Role two: Research as the "scientific arm" of the enterprise: In this case, the research activities are geared to advance science and to research areas that are geared towards impact on the knowledge in the universe, and on long term directions of the enterprise. One of the questions is what is the tangible benefit of the enterprise from this type of research has been investigated recently to view what is the $value on the brand image, as a function of the reputation of research done there, this is also reported in the IBM Zurich Lab Director Blog. In this case the evaluation can be according to research quality metrics common in the academic world, as well as the impact of the research on corporate. In IBM Research the relational database is often mentioned as the most influential research projects both on the science and on IBM business. Funding can come from the enterprise as well as from external and government oriented research grants, similar to academic research funding. In this case the research leaders should be able to switch jobs with Deans of relevant faculties in top universities, or head of independent research institutes, as good familiarity with the research community and ability to lead scientific work, and good acquaintance with the research grant business.
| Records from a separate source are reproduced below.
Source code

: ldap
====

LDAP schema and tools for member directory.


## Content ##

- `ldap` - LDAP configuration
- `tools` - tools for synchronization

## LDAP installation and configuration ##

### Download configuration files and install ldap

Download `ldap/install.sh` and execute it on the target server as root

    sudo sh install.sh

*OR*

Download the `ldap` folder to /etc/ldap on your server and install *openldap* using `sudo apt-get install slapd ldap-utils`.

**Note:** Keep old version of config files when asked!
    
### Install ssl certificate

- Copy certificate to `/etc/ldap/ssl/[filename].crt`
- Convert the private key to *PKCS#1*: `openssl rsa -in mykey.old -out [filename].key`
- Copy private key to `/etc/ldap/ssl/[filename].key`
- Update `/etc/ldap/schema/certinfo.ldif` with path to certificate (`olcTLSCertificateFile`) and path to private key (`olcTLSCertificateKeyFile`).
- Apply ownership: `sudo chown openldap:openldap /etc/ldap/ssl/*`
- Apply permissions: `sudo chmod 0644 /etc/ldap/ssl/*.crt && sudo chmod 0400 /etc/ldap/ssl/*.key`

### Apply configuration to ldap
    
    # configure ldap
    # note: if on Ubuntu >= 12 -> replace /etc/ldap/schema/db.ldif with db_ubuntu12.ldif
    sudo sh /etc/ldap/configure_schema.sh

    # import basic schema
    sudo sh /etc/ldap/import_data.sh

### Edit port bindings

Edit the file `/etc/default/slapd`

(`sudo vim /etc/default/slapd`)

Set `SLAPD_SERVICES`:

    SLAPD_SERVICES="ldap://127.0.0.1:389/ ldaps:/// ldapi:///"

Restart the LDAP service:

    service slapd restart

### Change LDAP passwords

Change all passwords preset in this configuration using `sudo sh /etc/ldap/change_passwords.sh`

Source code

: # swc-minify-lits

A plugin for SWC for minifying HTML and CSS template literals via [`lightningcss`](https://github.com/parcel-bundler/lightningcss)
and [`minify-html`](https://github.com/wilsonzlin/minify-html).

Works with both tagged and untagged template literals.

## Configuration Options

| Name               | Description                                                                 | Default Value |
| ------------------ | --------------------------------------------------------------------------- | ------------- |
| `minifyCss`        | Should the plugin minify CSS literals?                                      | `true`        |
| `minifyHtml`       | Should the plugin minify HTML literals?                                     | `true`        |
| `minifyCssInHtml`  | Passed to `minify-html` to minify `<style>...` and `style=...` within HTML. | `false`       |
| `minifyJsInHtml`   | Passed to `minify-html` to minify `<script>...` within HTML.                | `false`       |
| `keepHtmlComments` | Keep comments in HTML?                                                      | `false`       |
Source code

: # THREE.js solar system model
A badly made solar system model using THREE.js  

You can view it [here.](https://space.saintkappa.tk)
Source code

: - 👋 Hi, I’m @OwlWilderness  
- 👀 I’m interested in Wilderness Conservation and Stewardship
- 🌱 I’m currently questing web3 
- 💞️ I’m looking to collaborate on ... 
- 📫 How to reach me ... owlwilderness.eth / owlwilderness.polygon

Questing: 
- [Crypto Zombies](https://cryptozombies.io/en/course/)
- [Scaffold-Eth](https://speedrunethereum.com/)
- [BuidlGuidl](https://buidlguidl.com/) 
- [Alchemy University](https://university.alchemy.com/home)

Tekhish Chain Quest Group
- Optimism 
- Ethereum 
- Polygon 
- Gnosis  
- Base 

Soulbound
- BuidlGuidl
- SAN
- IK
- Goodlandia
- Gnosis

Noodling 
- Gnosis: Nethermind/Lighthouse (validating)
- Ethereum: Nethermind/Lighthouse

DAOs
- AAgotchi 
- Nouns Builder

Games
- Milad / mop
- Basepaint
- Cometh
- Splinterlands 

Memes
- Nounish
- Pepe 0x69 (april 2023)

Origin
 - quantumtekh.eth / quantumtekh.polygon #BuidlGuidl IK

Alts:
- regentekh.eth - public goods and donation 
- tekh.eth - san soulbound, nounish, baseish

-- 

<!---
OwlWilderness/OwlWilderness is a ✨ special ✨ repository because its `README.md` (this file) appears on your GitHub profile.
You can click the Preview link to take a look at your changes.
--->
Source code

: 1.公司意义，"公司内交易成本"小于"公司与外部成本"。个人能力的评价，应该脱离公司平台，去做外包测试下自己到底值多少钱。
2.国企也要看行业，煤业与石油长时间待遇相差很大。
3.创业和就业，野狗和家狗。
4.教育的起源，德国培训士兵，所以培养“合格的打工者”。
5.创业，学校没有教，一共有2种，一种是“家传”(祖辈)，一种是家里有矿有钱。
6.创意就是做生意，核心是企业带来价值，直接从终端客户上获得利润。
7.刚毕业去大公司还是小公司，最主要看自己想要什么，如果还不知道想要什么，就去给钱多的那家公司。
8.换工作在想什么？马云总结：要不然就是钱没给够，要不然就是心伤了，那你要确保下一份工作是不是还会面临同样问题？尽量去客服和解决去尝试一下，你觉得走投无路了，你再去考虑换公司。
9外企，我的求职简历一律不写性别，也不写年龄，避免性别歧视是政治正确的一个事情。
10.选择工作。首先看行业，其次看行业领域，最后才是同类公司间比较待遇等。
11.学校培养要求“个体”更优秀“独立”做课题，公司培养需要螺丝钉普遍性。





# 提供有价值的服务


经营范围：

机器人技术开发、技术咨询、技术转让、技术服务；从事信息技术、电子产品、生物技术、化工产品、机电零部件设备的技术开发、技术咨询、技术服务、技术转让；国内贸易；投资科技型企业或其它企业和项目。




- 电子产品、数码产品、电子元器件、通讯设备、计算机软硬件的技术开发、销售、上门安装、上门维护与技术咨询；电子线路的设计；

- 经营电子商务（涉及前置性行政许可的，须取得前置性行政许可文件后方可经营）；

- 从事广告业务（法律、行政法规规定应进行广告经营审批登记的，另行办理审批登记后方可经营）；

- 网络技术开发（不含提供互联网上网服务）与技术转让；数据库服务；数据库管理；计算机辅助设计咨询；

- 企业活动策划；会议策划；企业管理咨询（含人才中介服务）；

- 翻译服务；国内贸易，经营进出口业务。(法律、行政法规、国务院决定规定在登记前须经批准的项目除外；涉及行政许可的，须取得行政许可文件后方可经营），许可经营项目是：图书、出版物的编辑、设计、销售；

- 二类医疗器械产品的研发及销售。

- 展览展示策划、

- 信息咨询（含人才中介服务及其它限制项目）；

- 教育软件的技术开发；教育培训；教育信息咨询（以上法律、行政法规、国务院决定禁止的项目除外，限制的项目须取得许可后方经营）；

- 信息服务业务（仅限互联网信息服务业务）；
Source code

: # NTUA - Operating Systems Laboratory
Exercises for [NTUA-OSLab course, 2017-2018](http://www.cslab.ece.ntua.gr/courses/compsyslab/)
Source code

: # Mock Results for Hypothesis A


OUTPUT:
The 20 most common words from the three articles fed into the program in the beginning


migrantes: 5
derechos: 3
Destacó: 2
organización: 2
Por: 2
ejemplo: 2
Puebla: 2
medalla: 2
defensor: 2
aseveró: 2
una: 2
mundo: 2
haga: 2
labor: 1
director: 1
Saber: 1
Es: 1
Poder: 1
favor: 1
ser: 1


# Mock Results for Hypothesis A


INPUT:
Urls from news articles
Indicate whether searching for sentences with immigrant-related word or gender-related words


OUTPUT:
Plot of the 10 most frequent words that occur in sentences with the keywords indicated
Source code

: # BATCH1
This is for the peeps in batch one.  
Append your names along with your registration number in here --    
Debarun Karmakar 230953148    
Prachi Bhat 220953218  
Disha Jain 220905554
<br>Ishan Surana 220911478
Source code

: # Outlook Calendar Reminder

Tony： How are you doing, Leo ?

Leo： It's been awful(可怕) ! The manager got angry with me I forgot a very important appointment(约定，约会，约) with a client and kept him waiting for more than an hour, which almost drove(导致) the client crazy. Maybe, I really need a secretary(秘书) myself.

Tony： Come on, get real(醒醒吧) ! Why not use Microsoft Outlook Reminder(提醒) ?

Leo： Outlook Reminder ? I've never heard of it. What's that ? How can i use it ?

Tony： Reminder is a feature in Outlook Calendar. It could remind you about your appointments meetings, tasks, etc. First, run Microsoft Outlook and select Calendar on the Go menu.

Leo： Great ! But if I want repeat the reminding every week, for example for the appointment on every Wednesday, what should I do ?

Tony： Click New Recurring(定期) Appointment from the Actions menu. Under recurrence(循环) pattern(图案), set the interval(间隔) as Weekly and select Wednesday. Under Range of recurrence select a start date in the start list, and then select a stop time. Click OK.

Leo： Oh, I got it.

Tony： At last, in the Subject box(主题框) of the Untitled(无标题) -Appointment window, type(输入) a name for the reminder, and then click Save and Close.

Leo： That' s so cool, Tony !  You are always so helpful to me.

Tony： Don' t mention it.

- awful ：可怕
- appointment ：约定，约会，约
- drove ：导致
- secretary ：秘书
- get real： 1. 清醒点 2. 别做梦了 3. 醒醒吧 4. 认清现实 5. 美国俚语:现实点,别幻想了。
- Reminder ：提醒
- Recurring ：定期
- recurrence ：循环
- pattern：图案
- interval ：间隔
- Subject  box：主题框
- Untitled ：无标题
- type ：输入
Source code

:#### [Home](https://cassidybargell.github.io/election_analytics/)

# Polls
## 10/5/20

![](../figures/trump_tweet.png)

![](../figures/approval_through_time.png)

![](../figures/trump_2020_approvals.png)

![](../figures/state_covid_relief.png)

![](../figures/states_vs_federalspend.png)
Role three: Research as the "incubation arm" of the enterprise; In this case, the research activities should be constructed as a collection of start-ups inside the enterprise. Each of them gets some seed money and gets to its way, having the ability to sell and gain customers, in some cases even get external funding as partners. As in any incubator, some of the start-ups may fail, some of them may exit, and develop spin-offs out of the enterprise, and some of them grow inside the enterprise and become business units, in a similar model to the model of acquisition of other start-ups; this is an interesting model that typically enterprises don't really know how to apply, but there were examples of technologies, companies, and business units within the same enterprises that were originated in such start-ups. This also distribute the leadership, since each such start-up requires a leader with intrapreneurship abilities. The funding model is of start-ups where the enterprise is acting as VC, and the overall leaders should be able to switch jobs with VC executives, and they also need to create an atmosphere that leverages the enterprise resources where it helps, and masks the enterprise when it interrupts; The leader of each individual start-up leaders should be able to switch jobs with external start-up leaders (though inside start-up also requires some internal political skills).

Current research organizations try to have a mix of all these, the main issue is the diversity of leadership skills and how work should be organized which is different in each of them vs. the tendency of organizations to have homogeneity both in the organization type and in type of leaders.